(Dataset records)

========

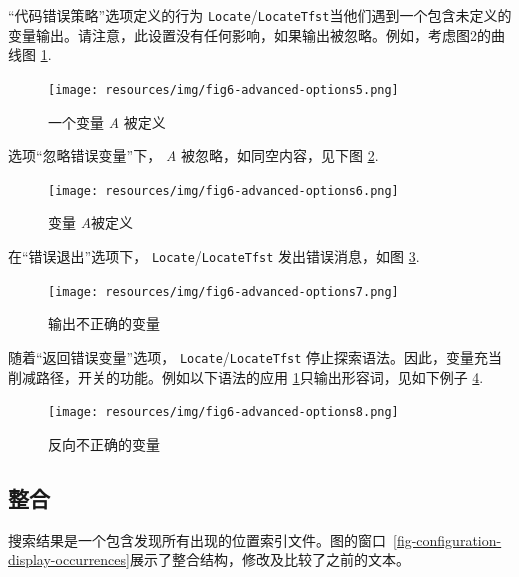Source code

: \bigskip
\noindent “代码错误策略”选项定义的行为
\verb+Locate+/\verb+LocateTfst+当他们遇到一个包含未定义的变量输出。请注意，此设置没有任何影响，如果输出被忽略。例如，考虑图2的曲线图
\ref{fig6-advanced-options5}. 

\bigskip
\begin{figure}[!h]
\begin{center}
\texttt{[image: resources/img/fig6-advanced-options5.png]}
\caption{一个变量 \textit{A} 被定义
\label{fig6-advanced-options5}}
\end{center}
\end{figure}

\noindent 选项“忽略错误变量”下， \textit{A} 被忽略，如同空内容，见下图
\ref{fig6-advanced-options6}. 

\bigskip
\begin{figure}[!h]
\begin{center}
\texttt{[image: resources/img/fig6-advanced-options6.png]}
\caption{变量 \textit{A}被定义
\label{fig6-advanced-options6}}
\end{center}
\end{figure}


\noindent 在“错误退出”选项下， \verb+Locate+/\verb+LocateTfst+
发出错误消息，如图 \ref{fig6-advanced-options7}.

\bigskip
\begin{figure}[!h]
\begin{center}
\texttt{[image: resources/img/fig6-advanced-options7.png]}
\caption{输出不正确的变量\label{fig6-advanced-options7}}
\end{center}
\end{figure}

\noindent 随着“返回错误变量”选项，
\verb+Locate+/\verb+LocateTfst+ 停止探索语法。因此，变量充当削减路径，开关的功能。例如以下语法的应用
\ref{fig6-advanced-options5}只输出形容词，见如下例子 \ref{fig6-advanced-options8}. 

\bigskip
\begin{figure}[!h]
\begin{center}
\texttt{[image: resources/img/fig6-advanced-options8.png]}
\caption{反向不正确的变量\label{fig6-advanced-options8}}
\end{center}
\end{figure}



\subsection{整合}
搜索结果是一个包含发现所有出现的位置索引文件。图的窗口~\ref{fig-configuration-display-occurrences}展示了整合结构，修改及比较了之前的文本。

========

The entries should be reproduced word for word, pictures omitted.

Source code

: \bigskip
\noindent “代码错误策略”选项定义的行为
\verb+Locate+/\verb+LocateTfst+当他们遇到一个包含未定义的变量输出。请注意，此设置没有任何影响，如果输出被忽略。例如，考虑图2的曲线图
\ref{fig6-advanced-options5}. 

\bigskip
\begin{figure}[!h]
\begin{center}
\texttt{[image: resources/img/fig6-advanced-options5.png]}
\caption{一个变量 \textit{A} 被定义
\label{fig6-advanced-options5}}
\end{center}
\end{figure}

\noindent 选项“忽略错误变量”下， \textit{A} 被忽略，如同空内容，见下图
\ref{fig6-advanced-options6}. 

\bigskip
\begin{figure}[!h]
\begin{center}
\texttt{[image: resources/img/fig6-advanced-options6.png]}
\caption{变量 \textit{A}被定义
\label{fig6-advanced-options6}}
\end{center}
\end{figure}


\noindent 在“错误退出”选项下， \verb+Locate+/\verb+LocateTfst+
发出错误消息，如图 \ref{fig6-advanced-options7}.

\bigskip
\begin{figure}[!h]
\begin{center}
\texttt{[image: resources/img/fig6-advanced-options7.png]}
\caption{输出不正确的变量\label{fig6-advanced-options7}}
\end{center}
\end{figure}

\noindent 随着“返回错误变量”选项，
\verb+Locate+/\verb+LocateTfst+ 停止探索语法。因此，变量充当削减路径，开关的功能。例如以下语法的应用
\ref{fig6-advanced-options5}只输出形容词，见如下例子 \ref{fig6-advanced-options8}. 

\bigskip
\begin{figure}[!h]
\begin{center}
\texttt{[image: resources/img/fig6-advanced-options8.png]}
\caption{反向不正确的变量\label{fig6-advanced-options8}}
\end{center}
\end{figure}



\subsection{整合}
搜索结果是一个包含发现所有出现的位置索引文件。图的窗口~\ref{fig-configuration-display-occurrences}展示了整合结构，修改及比较了之前的文本。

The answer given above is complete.